■ PROBLEM REQUIREMENTS: From first line to last, give the records again word for word and omit the pictures.

■ Saved entries:
-- Opening Marker --

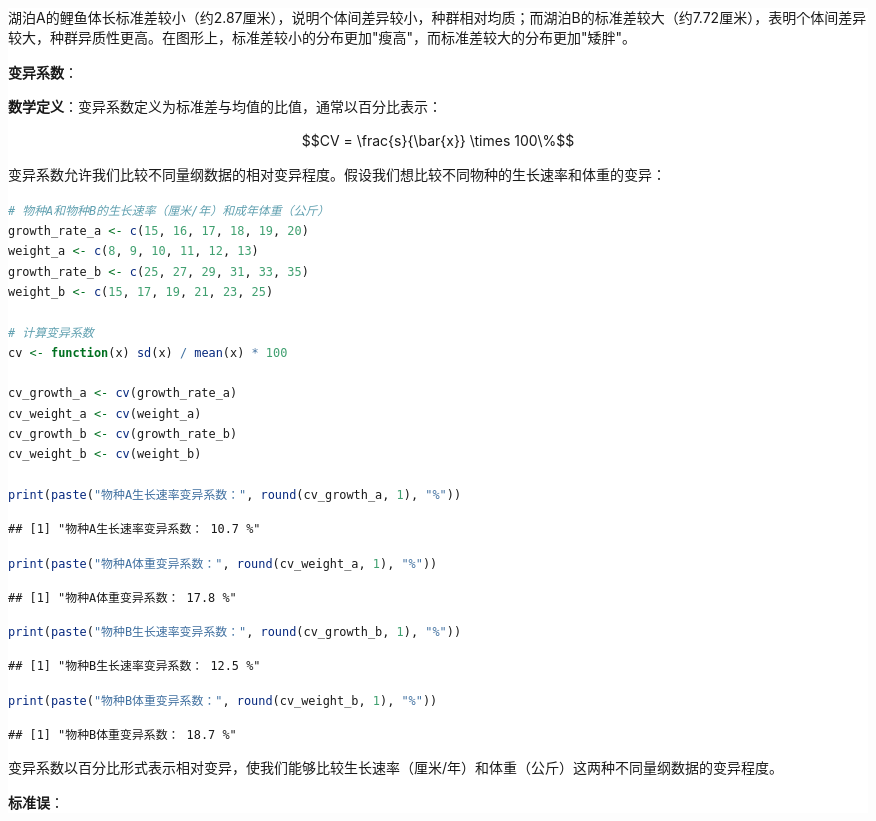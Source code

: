 湖泊A的鲤鱼体长标准差较小（约2.87厘米），说明个体间差异较小，种群相对均质；而湖泊B的标准差较大（约7.72厘米），表明个体间差异较大，种群异质性更高。在图形上，标准差较小的分布更加"瘦高"，而标准差较大的分布更加"矮胖"。

**变异系数**：

**数学定义**：变异系数定义为标准差与均值的比值，通常以百分比表示：

$$CV = \frac{s}{\bar{x}} \times 100\%$$

变异系数允许我们比较不同量纲数据的相对变异程度。假设我们想比较不同物种的生长速率和体重的变异：


``` r
# 物种A和物种B的生长速率（厘米/年）和成年体重（公斤）
growth_rate_a <- c(15, 16, 17, 18, 19, 20)
weight_a <- c(8, 9, 10, 11, 12, 13)
growth_rate_b <- c(25, 27, 29, 31, 33, 35)
weight_b <- c(15, 17, 19, 21, 23, 25)

# 计算变异系数
cv <- function(x) sd(x) / mean(x) * 100

cv_growth_a <- cv(growth_rate_a)
cv_weight_a <- cv(weight_a)
cv_growth_b <- cv(growth_rate_b)
cv_weight_b <- cv(weight_b)

print(paste("物种A生长速率变异系数：", round(cv_growth_a, 1), "%"))
```

```
## [1] "物种A生长速率变异系数： 10.7 %"
```

``` r
print(paste("物种A体重变异系数：", round(cv_weight_a, 1), "%"))
```

```
## [1] "物种A体重变异系数： 17.8 %"
```

``` r
print(paste("物种B生长速率变异系数：", round(cv_growth_b, 1), "%"))
```

```
## [1] "物种B生长速率变异系数： 12.5 %"
```

``` r
print(paste("物种B体重变异系数：", round(cv_weight_b, 1), "%"))
```

```
## [1] "物种B体重变异系数： 18.7 %"
```

变异系数以百分比形式表示相对变异，使我们能够比较生长速率（厘米/年）和体重（公斤）这两种不同量纲数据的变异程度。

**标准误**：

-- Closing Marker --

■ SOLUTION FOR THIS PROBLEM:
Source code

: 湖泊A的鲤鱼体长标准差较小（约2.87厘米），说明个体间差异较小，种群相对均质；而湖泊B的标准差较大（约7.72厘米），表明个体间差异较大，种群异质性更高。在图形上，标准差较小的分布更加"瘦高"，而标准差较大的分布更加"矮胖"。

**变异系数**：

**数学定义**：变异系数定义为标准差与均值的比值，通常以百分比表示：

$$CV = \frac{s}{\bar{x}} \times 100\%$$

变异系数允许我们比较不同量纲数据的相对变异程度。假设我们想比较不同物种的生长速率和体重的变异：


``` r
# 物种A和物种B的生长速率（厘米/年）和成年体重（公斤）
growth_rate_a <- c(15, 16, 17, 18, 19, 20)
weight_a <- c(8, 9, 10, 11, 12, 13)
growth_rate_b <- c(25, 27, 29, 31, 33, 35)
weight_b <- c(15, 17, 19, 21, 23, 25)

# 计算变异系数
cv <- function(x) sd(x) / mean(x) * 100

cv_growth_a <- cv(growth_rate_a)
cv_weight_a <- cv(weight_a)
cv_growth_b <- cv(growth_rate_b)
cv_weight_b <- cv(weight_b)

print(paste("物种A生长速率变异系数：", round(cv_growth_a, 1), "%"))
```

```
## [1] "物种A生长速率变异系数： 10.7 %"
```

``` r
print(paste("物种A体重变异系数：", round(cv_weight_a, 1), "%"))
```

```
## [1] "物种A体重变异系数： 17.8 %"
```

``` r
print(paste("物种B生长速率变异系数：", round(cv_growth_b, 1), "%"))
```

```
## [1] "物种B生长速率变异系数： 12.5 %"
```

``` r
print(paste("物种B体重变异系数：", round(cv_weight_b, 1), "%"))
```

```
## [1] "物种B体重变异系数： 18.7 %"
```

变异系数以百分比形式表示相对变异，使我们能够比较生长速率（厘米/年）和体重（公斤）这两种不同量纲数据的变异程度。

**标准误**：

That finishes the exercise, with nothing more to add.